Moreover, diagnoses of Pneumocystis pneumonia in the initial dataset were confirmed in most cases using either PCR and/or BDG test, in specific setting and after expert validation. Although this could have impaired assessment of diagnostic test performance, we only used these data to set range of incidence and not to validate intrinsic test performance of the test, this limit being unlikely to have influenced our findings. Furthermore, we lack validated gold standard in confirming Pneumocystis pneumonia. Therefore, incidence in the study population may have been overestimated. This bias however strengthens our findings, lower incidence translating into lower positive post-test probability. Last, although we validated our results when compared to experts’ priors, no validation against existing standards was performed. Thus, whether our visual representation may perform better than classical Fagan’s nomogram with usual pre-test probability range underlined (example given as figure S9) may deserve to be assessed in future studies.

Conclusion

In this study we hypothesized and validated that despite excellent intrinsic performance, both Pneumocystis PCR and BDG displayed a limited positive predictive value in critically ill immunocompromised patients with acute respiratory failure.
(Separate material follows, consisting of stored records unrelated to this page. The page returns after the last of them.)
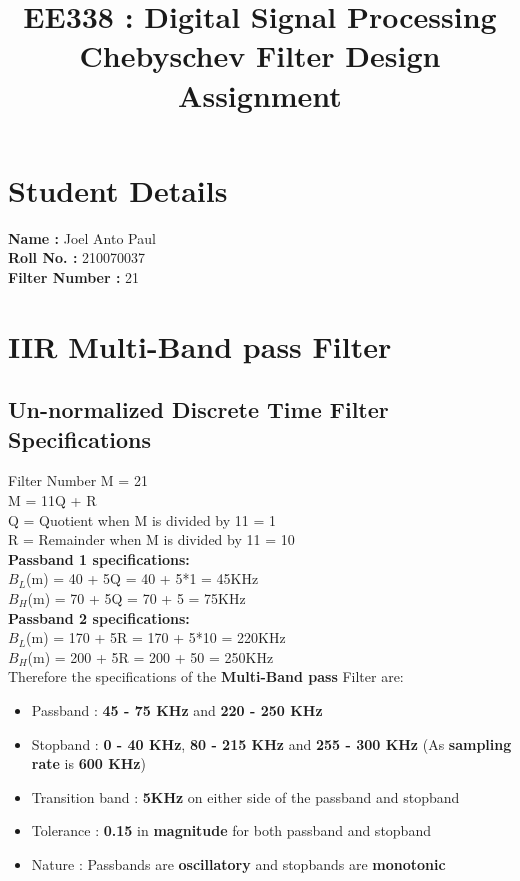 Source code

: \documentclass{article}
\title{EE338 : Digital Signal Processing \\ Chebyschev Filter Design Assignment}
\date{}
\begin{document}
\maketitle

\section{\textbf{Student Details}}
\textbf{Name : }Joel Anto Paul\\
\textbf{Roll No. : }210070037\\
\textbf{Filter Number : }21

\section{\textbf{IIR Multi-Band pass Filter}}
\subsection{\textbf{Un-normalized Discrete Time Filter Specifications}}
Filter Number M = 21\\
M = 11Q + R\\
Q = Quotient when M is divided by 11 = 1\\
R = Remainder when M is divided by 11 = 10\\
\textbf{Passband 1 specifications:} \\
$B_L$(m) = 40 + 5Q = 40 + 5*1 = 45KHz \\
$B_H$(m) = 70 + 5Q = 70 + 5 = 75KHz\\
\textbf{Passband 2 specifications:}\\
$B_L$(m) = 170 + 5R = 170 + 5*10 = 220KHz \\
$B_H$(m) = 200 + 5R = 200 + 50 = 250KHz\\
\noindent
Therefore the specifications of the \textbf{Multi-Band pass} Filter are:
\begin{itemize}
    \item Passband : \textbf{45 - 75 KHz} and \textbf{220 - 250 KHz} 
    \item Stopband : \textbf{0 - 40 KHz}, \textbf{80 - 215 KHz} and \textbf{255 - 300 KHz} (As \textbf{sampling rate} is \textbf{600 KHz})
    \item  Transition band : \textbf{5KHz} on either side of the passband and stopband
    \item  Tolerance : \textbf{0.15} in \textbf{magnitude} for both passband and stopband
    \item  Nature : Passbands are \textbf{oscillatory} and stopbands are \textbf{monotonic}
\end{itemize}
\end{document}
This analysis underlines need for adequate pre-test estimation of probability of Pneumocystis pneumonia to allow interpretation of laboratory tests results. We display a visual representation that may help physician to understand influence of observed incidence on post-test probability of a disease and be a first step implement clinical vignette to underline case-scenario in which these tests might be relevant.